US:Critical new intelligence data helped trigger a US reassessment of Iran's nuclear weapons programme, writes Greg Millerin Washington
Last spring, as US intelligence agencies worked to complete an assessment of Iran's nuclear weapons programme, they were on track to reach the same conclusion as previous reports: Tehran was bent on building the bomb.
But within weeks, there was an abrupt change of course. The earlier drafts were scrapped. Analysts began assembling a new report built around the startling conclusion that Iran's nuclear weapons programme actually had been shut down for more than four years.
What happened? As US intelligence officials on Tuesday sought to explain the remarkable reversal, they pointed to two factors: the emergence of critical new information over the summer, and a determination to avoid repeating the mistakes that preceded the war in Iraq.
According to current and former US intelligence officials familiar with the matter, the new information that surfaced included intercepted conversations of Iranian officials discussing the country's nuclear weapons programme, as well as a journal obtained from an Iranian source that documented decisions to shut it down.
"When we first got some of this stuff, the fact that we got it was exciting," said a senior US intelligence official.
He said the information was obtained as part of a stepped-up collection effort targeting Iran. The new information triggered a cascade of recalculations across the 16 agencies that make up the US intelligence community, the official said.
Analysts at the CIA and elsewhere began to revisit classified reports that they had scrutinised repeatedly in recent years. As they did, officials said, they saw new details in old data that added up to Iran being less committed than previously believed to obtaining a nuclear bomb.
US intelligence officials said that process of re-evaluation was guided by lessons learned from the prewar intelligence on Iraq. In the months leading up to the war, the intelligence community in just 19 days put together an estimate that concluded that Iraq had stockpiles of chemical and biological weapons. They didn't take the usual time to challenge their assumptions or sources, which later proved to be off-base.
The document's authors spent more than a year producing it and, mindful of criticism of the intelligence on Iraq, officials took steps to insulate the process from political influence.

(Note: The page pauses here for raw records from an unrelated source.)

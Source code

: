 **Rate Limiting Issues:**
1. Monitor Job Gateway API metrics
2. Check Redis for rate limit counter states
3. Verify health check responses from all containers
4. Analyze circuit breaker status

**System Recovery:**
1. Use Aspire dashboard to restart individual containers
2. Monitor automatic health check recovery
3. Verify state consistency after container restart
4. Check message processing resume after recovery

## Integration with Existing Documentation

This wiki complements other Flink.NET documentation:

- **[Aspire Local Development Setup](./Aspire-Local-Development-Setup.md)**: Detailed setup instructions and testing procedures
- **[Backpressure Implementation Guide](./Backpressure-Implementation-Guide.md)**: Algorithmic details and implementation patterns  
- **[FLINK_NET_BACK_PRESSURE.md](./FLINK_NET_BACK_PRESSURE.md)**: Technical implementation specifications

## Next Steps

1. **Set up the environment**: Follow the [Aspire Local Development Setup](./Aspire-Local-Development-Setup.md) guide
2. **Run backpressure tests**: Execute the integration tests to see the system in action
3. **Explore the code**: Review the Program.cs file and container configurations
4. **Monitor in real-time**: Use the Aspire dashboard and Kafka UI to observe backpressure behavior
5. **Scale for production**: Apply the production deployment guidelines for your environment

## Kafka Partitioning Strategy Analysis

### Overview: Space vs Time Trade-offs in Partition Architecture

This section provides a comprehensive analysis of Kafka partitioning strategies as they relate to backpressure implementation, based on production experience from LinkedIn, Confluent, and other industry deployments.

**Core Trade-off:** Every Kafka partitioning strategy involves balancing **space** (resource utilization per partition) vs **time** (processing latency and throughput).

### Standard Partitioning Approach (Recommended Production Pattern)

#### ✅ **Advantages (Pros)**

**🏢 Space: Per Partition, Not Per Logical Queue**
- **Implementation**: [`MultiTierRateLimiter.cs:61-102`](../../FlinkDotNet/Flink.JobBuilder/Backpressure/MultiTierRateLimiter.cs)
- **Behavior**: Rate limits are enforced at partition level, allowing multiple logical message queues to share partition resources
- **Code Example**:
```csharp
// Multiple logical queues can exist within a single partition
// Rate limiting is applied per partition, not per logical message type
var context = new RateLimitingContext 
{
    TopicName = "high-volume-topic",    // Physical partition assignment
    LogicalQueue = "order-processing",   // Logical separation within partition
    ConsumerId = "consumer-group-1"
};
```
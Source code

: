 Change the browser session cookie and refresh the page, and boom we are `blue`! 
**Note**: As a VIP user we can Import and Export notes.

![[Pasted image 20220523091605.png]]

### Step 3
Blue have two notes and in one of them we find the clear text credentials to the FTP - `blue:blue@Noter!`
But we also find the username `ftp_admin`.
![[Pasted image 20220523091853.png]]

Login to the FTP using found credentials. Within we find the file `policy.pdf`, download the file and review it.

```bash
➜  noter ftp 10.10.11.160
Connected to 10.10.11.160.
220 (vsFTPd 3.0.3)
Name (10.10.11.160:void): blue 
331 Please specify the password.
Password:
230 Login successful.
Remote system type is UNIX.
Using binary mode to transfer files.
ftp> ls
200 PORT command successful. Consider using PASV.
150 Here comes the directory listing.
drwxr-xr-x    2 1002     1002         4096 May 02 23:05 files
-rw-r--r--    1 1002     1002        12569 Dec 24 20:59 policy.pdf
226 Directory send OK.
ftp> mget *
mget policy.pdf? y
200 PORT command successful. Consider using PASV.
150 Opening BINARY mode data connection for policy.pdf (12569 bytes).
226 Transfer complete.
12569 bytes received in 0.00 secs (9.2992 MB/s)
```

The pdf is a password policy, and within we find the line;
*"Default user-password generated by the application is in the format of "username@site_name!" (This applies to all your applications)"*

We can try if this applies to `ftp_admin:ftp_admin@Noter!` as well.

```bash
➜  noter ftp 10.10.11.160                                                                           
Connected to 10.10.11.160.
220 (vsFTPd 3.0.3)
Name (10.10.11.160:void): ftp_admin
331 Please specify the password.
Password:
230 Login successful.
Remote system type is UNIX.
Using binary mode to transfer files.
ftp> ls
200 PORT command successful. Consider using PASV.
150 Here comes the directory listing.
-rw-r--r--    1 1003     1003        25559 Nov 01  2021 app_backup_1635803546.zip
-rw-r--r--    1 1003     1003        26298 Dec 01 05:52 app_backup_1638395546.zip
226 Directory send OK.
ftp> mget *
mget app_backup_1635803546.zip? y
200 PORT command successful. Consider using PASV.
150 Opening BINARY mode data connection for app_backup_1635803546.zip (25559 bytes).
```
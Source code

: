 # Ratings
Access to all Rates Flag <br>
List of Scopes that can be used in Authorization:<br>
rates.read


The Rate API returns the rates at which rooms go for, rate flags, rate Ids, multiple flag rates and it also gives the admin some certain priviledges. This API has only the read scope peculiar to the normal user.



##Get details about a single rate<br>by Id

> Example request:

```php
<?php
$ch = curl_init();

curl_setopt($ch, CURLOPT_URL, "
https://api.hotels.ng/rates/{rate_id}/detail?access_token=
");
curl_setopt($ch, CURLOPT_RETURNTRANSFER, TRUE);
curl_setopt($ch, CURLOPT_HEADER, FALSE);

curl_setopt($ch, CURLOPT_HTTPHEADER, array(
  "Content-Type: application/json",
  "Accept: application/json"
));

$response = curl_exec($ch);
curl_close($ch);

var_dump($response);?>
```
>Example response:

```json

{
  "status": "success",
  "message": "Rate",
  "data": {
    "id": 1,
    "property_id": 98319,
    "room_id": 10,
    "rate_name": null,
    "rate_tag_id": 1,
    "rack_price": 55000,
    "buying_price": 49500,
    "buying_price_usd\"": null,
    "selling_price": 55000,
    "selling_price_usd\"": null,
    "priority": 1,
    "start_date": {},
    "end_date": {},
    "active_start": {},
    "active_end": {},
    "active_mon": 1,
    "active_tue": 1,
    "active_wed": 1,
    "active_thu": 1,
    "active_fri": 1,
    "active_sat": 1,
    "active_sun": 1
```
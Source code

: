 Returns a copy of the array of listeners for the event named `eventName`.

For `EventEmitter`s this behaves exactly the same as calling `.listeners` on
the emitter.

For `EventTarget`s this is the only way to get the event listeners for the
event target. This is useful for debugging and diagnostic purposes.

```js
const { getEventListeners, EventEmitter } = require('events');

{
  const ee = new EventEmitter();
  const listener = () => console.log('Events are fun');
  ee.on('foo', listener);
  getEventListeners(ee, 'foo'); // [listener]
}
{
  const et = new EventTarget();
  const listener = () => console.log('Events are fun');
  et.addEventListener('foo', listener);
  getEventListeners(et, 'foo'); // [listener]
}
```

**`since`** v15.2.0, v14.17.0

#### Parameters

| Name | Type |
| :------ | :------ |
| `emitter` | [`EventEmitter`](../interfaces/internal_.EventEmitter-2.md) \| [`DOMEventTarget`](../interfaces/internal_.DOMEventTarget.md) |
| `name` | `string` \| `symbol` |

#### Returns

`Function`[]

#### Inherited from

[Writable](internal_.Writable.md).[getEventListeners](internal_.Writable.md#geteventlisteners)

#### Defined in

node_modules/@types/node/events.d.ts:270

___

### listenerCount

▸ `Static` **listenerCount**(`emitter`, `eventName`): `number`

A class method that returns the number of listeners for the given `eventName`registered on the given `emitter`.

Intelligence experts praised the rigour of the approach, even as some questioned the outcome.
Philip D Zelikow, a former senior aide to secretary of state Condoleezza Rice, is an advocate of diplomacy in dealing with Iran, but he said the report understated the threat. The wording of the document "appears to be a reaction to the wording of past estimates", Zelikow said, calling it the latest example of a "pendulum of analytic momentum that swings between highlighting risks and understating risks."
Mark Lowenthal, a former senior CIA official, said: "I think a lot of people are saying 'Oh good, they learned their lessons from Iraq'. But I'm not sure that's the right answer. Avoiding those mistakes does not of necessity mean the next estimate you write will be correct."
The new intelligence was considered compelling enough to call it to the attention of president Bush in August. In a news conference on Tuesday at the White House, Bush said that the nation's intelligence director, J Michael McConnell, "came in and said we have some new information". Bush said McConnell did not provide details of the new data. "He did tell me it was going to take a while to analyse," Bush said."
The decision to hold those details back has come under question because Bush and others in the administration continued in the succeeding months to use heated rhetoric to warn of the dangers posed by a nuclear-armed Iran. In October, Bush described that scenario as potentially pointing to "world war three". But US intelligence officials said they felt compelled to employ that level of caution in part because of the searing experience surrounding the war in Iraq.
"In 2002, one of the knocks on the process at the time was that information was not vetted by analysts and was being rushed into the Oval Office," the senior US intelligence official said.
This time, even as they vetted the new intelligence, intelligence officials said they deliberately shielded analysts from administration officials and policymakers.
"There was a lot of criticism, justifiably or not, of policymakers shaping the Iraq WMD ," the senior US intelligence official said. "This was the intelligence community, without political interference, looking at the facts, reaching its judgments."
As a result, it wasn't until about two weeks ago that vice-president Dick Cheney, national security adviser Stephen J Hadley, and other high-level officials received initial briefings on the pending findings.
The White House has not clarified when Bush was told that it appeared Iran had halted its nuclear weapons programme.
During his news conference, Bush said he first saw the National Intelligence Estimate last Wednesday, just five days before a declassified portion of it was released.
Officials declined to discuss the new intelligence on Iran publicly, citing the need to protect sources and methods. But current and former officials provided basic descriptions of the information, saying that the intercepts were of a series of conversations involving an Iranian official "complaining in 2007 about the suspension of the military programme in 2003".
The other information was described as a journal or diary by an Iranian "involved in the management of the military programme", a former official said. It was unclear who provided the diary.
Although the new information came from a limited number of sources, officials said it was considered reliable. Officials stressed that confidence in the new information came from comparing it with existing data from other sources.